[SRU][B][F][G][H][PATCH 0/6] raid10: Block discard is very slow, causing severe delays for mkfs and fstrim operations

Tue May 25 06:00:57 UTC 2021

Hi Tim,

Thanks for the ack. Please also ask your colleagues for a second and maybe
third review. 

The patches still apply cleanly to master-next for all series.

I just wanted to circle around with how testing has been going.

My instance on Google Cloud has 4x 375gb NVMe disks, arranged in Raid10, mounted
as /home.

I changed the fstrim.timer to include /home with Preservehome=no, and set the
fstrim.timer to run hourly, instead of weekly.

I have my kernel git repos on the instance, and over the last week or two I have
been doing kernel builds and general work. I did install ubuntu-desktop and try
RDP, but it was super slow, and unusable, so I stuck to ssh.

Things have been pretty stable.

I have been doing regular reboots, and the instance always comes back up, so
/home hasn't been corrupted.

I did a fsck, and it came back mostly clean, with an off-by-one free inode
count being the only complaint:

$ sudo fsck -n -f /dev/md0
fsck from util-linux 2.34
e2fsck 1.45.5 (07-Jan-2020)
Warning!  /dev/md0 is mounted.
Warning: skipping journal recovery because doing a read-only filesystem check.
Pass 1: Checking inodes, blocks, and sizes
Pass 2: Checking directory structure
Pass 3: Checking directory connectivity
Pass 4: Checking reference counts
Pass 5: Checking group summary information
Free inodes count wrong (49055036, counted=49055037).
Fix? no

/dev/md0: 80580/49135616 files (0.2% non-contiguous), 4370396/196541952 blocks

I also did a git fsck on the kernel git repos, and they came back clean, with
the same warnings as my regular work pc non-raid10.

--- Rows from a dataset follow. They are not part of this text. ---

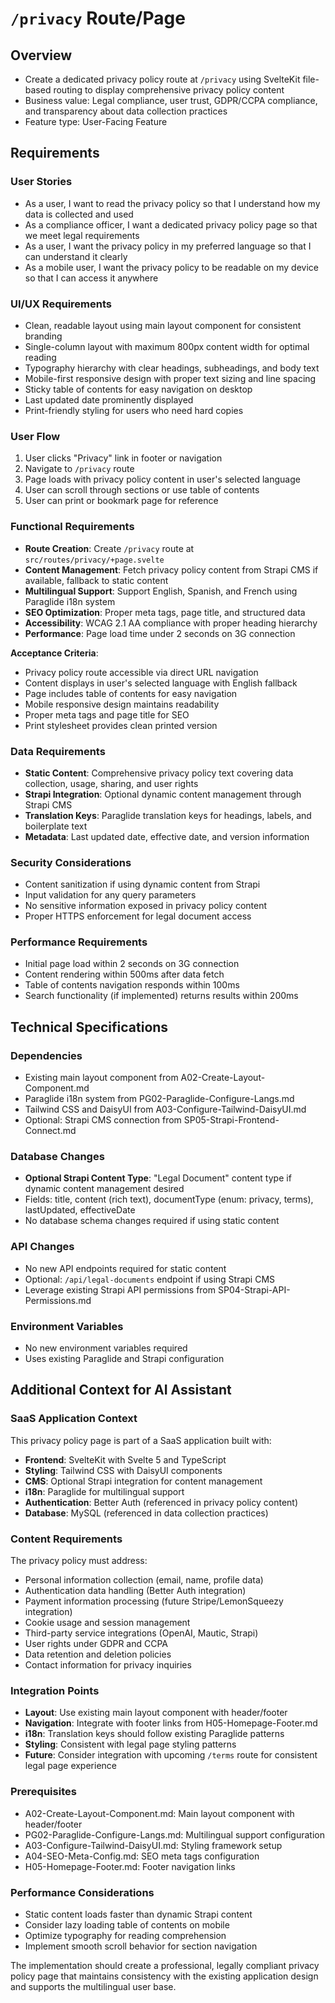 # `/privacy` Route/Page

## Overview
- Create a dedicated privacy policy route at `/privacy` using SvelteKit file-based routing to display comprehensive privacy policy content
- Business value: Legal compliance, user trust, GDPR/CCPA compliance, and transparency about data collection practices
- Feature type: User-Facing Feature

## Requirements

### User Stories
- As a user, I want to read the privacy policy so that I understand how my data is collected and used
- As a compliance officer, I want a dedicated privacy policy page so that we meet legal requirements
- As a user, I want the privacy policy in my preferred language so that I can understand it clearly
- As a mobile user, I want the privacy policy to be readable on my device so that I can access it anywhere

### UI/UX Requirements
- Clean, readable layout using main layout component for consistent branding
- Single-column layout with maximum 800px content width for optimal reading
- Typography hierarchy with clear headings, subheadings, and body text
- Mobile-first responsive design with proper text sizing and line spacing
- Sticky table of contents for easy navigation on desktop
- Last updated date prominently displayed
- Print-friendly styling for users who need hard copies

### User Flow
1. User clicks "Privacy" link in footer or navigation
2. Navigate to `/privacy` route
3. Page loads with privacy policy content in user's selected language
4. User can scroll through sections or use table of contents
5. User can print or bookmark page for reference

### Functional Requirements
- **Route Creation**: Create `/privacy` route at `src/routes/privacy/+page.svelte`
- **Content Management**: Fetch privacy policy content from Strapi CMS if available, fallback to static content
- **Multilingual Support**: Support English, Spanish, and French using Paraglide i18n system
- **SEO Optimization**: Proper meta tags, page title, and structured data
- **Accessibility**: WCAG 2.1 AA compliance with proper heading hierarchy
- **Performance**: Page load time under 2 seconds on 3G connection

**Acceptance Criteria**:
- Privacy policy route accessible via direct URL navigation
- Content displays in user's selected language with English fallback
- Page includes table of contents for easy navigation
- Mobile responsive design maintains readability
- Proper meta tags and page title for SEO
- Print stylesheet provides clean printed version

### Data Requirements
- **Static Content**: Comprehensive privacy policy text covering data collection, usage, sharing, and user rights
- **Strapi Integration**: Optional dynamic content management through Strapi CMS
- **Translation Keys**: Paraglide translation keys for headings, labels, and boilerplate text
- **Metadata**: Last updated date, effective date, and version information

### Security Considerations
- Content sanitization if using dynamic content from Strapi
- Input validation for any query parameters
- No sensitive information exposed in privacy policy content
- Proper HTTPS enforcement for legal document access

### Performance Requirements
- Initial page load within 2 seconds on 3G connection
- Content rendering within 500ms after data fetch
- Table of contents navigation responds within 100ms
- Search functionality (if implemented) returns results within 200ms

## Technical Specifications

### Dependencies
- Existing main layout component from A02-Create-Layout-Component.md
- Paraglide i18n system from PG02-Paraglide-Configure-Langs.md
- Tailwind CSS and DaisyUI from A03-Configure-Tailwind-DaisyUI.md
- Optional: Strapi CMS connection from SP05-Strapi-Frontend-Connect.md

### Database Changes
- **Optional Strapi Content Type**: "Legal Document" content type if dynamic content management desired
- Fields: title, content (rich text), documentType (enum: privacy, terms), lastUpdated, effectiveDate
- No database schema changes required if using static content

### API Changes
- No new API endpoints required for static content
- Optional: `/api/legal-documents` endpoint if using Strapi CMS
- Leverage existing Strapi API permissions from SP04-Strapi-API-Permissions.md

### Environment Variables
- No new environment variables required
- Uses existing Paraglide and Strapi configuration

## Additional Context for AI Assistant

### SaaS Application Context
This privacy policy page is part of a SaaS application built with:
- **Frontend**: SvelteKit with Svelte 5 and TypeScript
- **Styling**: Tailwind CSS with DaisyUI components
- **CMS**: Optional Strapi integration for content management
- **i18n**: Paraglide for multilingual support
- **Authentication**: Better Auth (referenced in privacy policy content)
- **Database**: MySQL (referenced in data collection practices)

### Content Requirements
The privacy policy must address:
- Personal information collection (email, name, profile data)
- Authentication data handling (Better Auth integration)
- Payment information processing (future Stripe/LemonSqueezy integration)
- Cookie usage and session management
- Third-party service integrations (OpenAI, Mautic, Strapi)
- User rights under GDPR and CCPA
- Data retention and deletion policies
- Contact information for privacy inquiries

### Integration Points
- **Layout**: Use existing main layout component with header/footer
- **Navigation**: Integrate with footer links from H05-Homepage-Footer.md
- **i18n**: Translation keys should follow existing Paraglide patterns
- **Styling**: Consistent with legal page styling patterns
- **Future**: Consider integration with upcoming `/terms` route for consistent legal page experience

### Prerequisites
- A02-Create-Layout-Component.md: Main layout component with header/footer
- PG02-Paraglide-Configure-Langs.md: Multilingual support configuration
- A03-Configure-Tailwind-DaisyUI.md: Styling framework setup
- A04-SEO-Meta-Config.md: SEO meta tags configuration
- H05-Homepage-Footer.md: Footer navigation links

### Performance Considerations
- Static content loads faster than dynamic Strapi content
- Consider lazy loading table of contents on mobile
- Optimize typography for reading comprehension
- Implement smooth scroll behavior for section navigation

The implementation should create a professional, legally compliant privacy policy page that maintains consistency with the existing application design and supports the multilingual user base.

Raid10 ext4: https://paste.ubuntu.com/p/HB2CJ7h3jw/
Standard ext4: https://paste.ubuntu.com/p/4rG32zMXJx/

So my kernel git trees experienced no data corruption.

One of my customers has been running the Bionic HWE test kernel on their QA
test clusters for a few weeks now, and they haven't ran into any issues. They
are also asking for a hotfix, so they can roll out the kernel more widely, but
I think they can hold on for a kernel in -proposed.

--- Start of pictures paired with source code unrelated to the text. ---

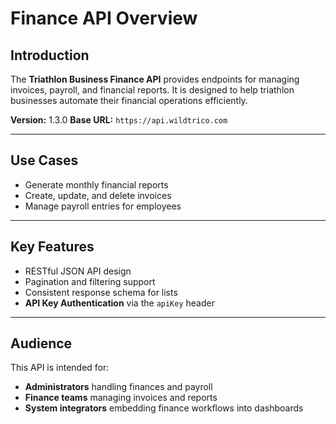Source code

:# Finance API Overview

## Introduction
The **Triathlon Business Finance API** provides endpoints for managing invoices, payroll, and financial reports. It is designed to help triathlon businesses automate their financial operations efficiently.

**Version:** 1.3.0 
**Base URL:** `https://api.wildtrico.com`

---

## Use Cases
- Generate monthly financial reports
- Create, update, and delete invoices
- Manage payroll entries for employees

---

## Key Features
- RESTful JSON API design
- Pagination and filtering support
- Consistent response schema for lists
- **API Key Authentication** via the `apiKey` header

---

## Audience
This API is intended for:
- **Administrators** handling finances and payroll  
- **Finance teams** managing invoices and reports  
- **System integrators** embedding finance workflows into dashboards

One of my other customers have been doing some more testing with the test
kernels, and are happy to help test as soon as new kernels land in -proposed.

I also have two community users testing the test kernels.

Thimo, in LP #1907262 [1], the original regression reporter, has been running
the test kernel on a machine, and hasn't found any issues.

Evan, in LP #1896578 [2], has installed the test kernel and can attest to its
speed, but hasn't done any long runs with the kernel to attest to its data
safety.

If the patches get another ack and get applied and built, I am confident we
can get everyone testing the kernel while it is in -proposed. I will also switch
my cloud instance to the -proposed kernel.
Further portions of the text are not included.